The Imaginary Crisis (and how we might quicken social and public imagination)

Geoff Mulgan – Demos Helsinki

If we cannot imagine a better future, we cannot hope to be able to create one. And that’s a problem if

few in politics can articulate in any detail a world in the not-too-distant future where society would be better. There are policies; soundbites; vague aspirations: but nothing remotely at the level of ambition of the past.

This post and the much more detailed paper which sits behind it tackle the problem – or the crisis – of insufficient social imagination. Social imagination – variously abstract, practical, theoretical and tangible – has been a dimension of human thought and activity throughout history. But somehow our collective ability to sustain and such feats of of imagination fall short or what they once were and now need to be.

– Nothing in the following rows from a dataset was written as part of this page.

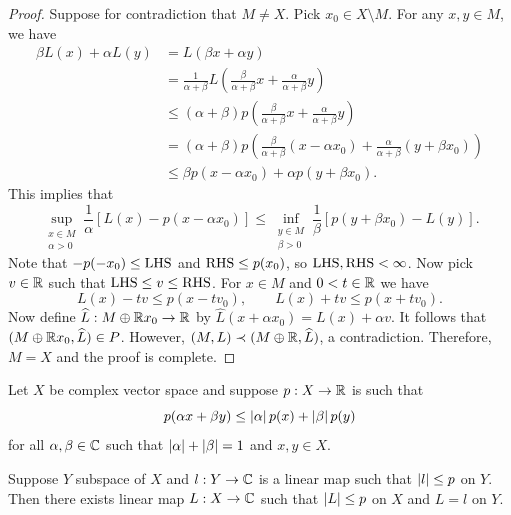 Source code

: \documentclass[a4paper]{article}
\begin{document}
\begin{proof}
  Suppose for contradiction that $M \neq X$. Pick $x_0 \in X \setminus M$.
  For any $x, y \in M$, we have
  \[
    \begin{aligned}
      \beta L(x) + \alpha L(y)
       & = L(\beta x + \alpha y)                                 \\
       & = \frac{1}{\alpha + \beta} L \left(
      \frac{\beta}{\alpha + \beta} x + \frac{\alpha}{\alpha + \beta} y
      \right)                                                    \\
       & \leq (\alpha + \beta) p \left(
      \frac{\beta}{\alpha + \beta} x + \frac{\alpha}{\alpha + \beta} y
      \right)                                                    \\
       & = (\alpha + \beta) p \left(
      \frac{\beta}{\alpha + \beta} (x - \alpha x_0)
      + \frac{\alpha}{\alpha + \beta} (y + \beta x_0)
      \right)                                                    \\
       & \leq \beta p(x - \alpha x_0) + \alpha p(y + \beta x_0).
    \end{aligned}
  \]
  This implies that
  \[
    \sup_{\substack{x \in M \\ \alpha > 0}}
    \frac{1}{\alpha} \left[ L(x) - p(x - \alpha x_0) \right]
    \leq \inf_{\substack{y \in M \\ \beta > 0}}
    \frac{1}{\beta} \left[ p(y + \beta x_0) - L(y) \right].
  \]
  Note that $-p(-x_0) \leq \operatorname{LHS}$ and $\operatorname{RHS} \leq p(x_0)$, so $\operatorname{LHS}, \operatorname{RHS} <
  \infty$. Now pick $v \in \mathbb{R}$ such that $\operatorname{LHS} \leq v \leq \operatorname{RHS}$. For $x
  \in M$ and $0 < t \in \mathbb{R}$ we have
  \[
    L(x) - tv \leq p(x - t v_0), \qquad
    L(x) + tv \leq p(x + t v_0).
  \]
  Now define $\widehat{L}: M \oplus \mathbb{R} x_0 \to \mathbb{R}$ by $\hat{L}(x + \alpha x_0)
  = L(x) + \alpha v$. It follows that $(M \oplus \mathbb{R} x_0 , \widehat{L}) \in P$.
  However, $(M, L) \prec (M \oplus \mathbb{R}, \widehat{L})$, a contradiction.
  Therefore, $M = X$ and the proof is complete.

\end{proof}

\begin{thm}
  Let $X$ be complex vector space and suppose $p: X \to \mathbb{R}$
  is such that
  \[
    p(\alpha x + \beta y) \leq \left\lvert \alpha\right\rvert p(x) + \left\lvert \beta\right\rvert p(y)
  \]
  for all $\alpha, \beta \in \mathbb{C}$ such that $\left\lvert \alpha\right\rvert + \left\lvert \beta\right\rvert=1$
  and $x, y \in X$.

  Suppose $Y$ subspace of $X$ and $l: Y \to \mathbb{C}$ is a linear map such that
  $\left\lvert l\right\rvert \leq p$ on $Y$. Then there exists linear map $L: X \to \mathbb{C}$ such
  that $\left\lvert L\right\rvert \leq p$ on $X$ and $L = l$ on $Y$.
\end{thm}
\end{document}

As many of the examples cited in the paper clearly show, it can take a very long time for ideas to permeate from imagination to reality and many never make it. We do not read More’s Utopia as either a description of the society he lived in or as a prescient account of the times which were to follow. Hari Seldon has no place in this story (though the world-building techniques of science fiction writers may do). The recognition that ideas which subsequently become central and powerful start on the periphery certainly shouldn’t surprise us and probably shouldn’t worry us either. There may be a need for greater concern that the mechanisms by which those ideas get closer to power and are adopted and incorporated have somehow become attenuating as a by-product of wider political and institutional changes.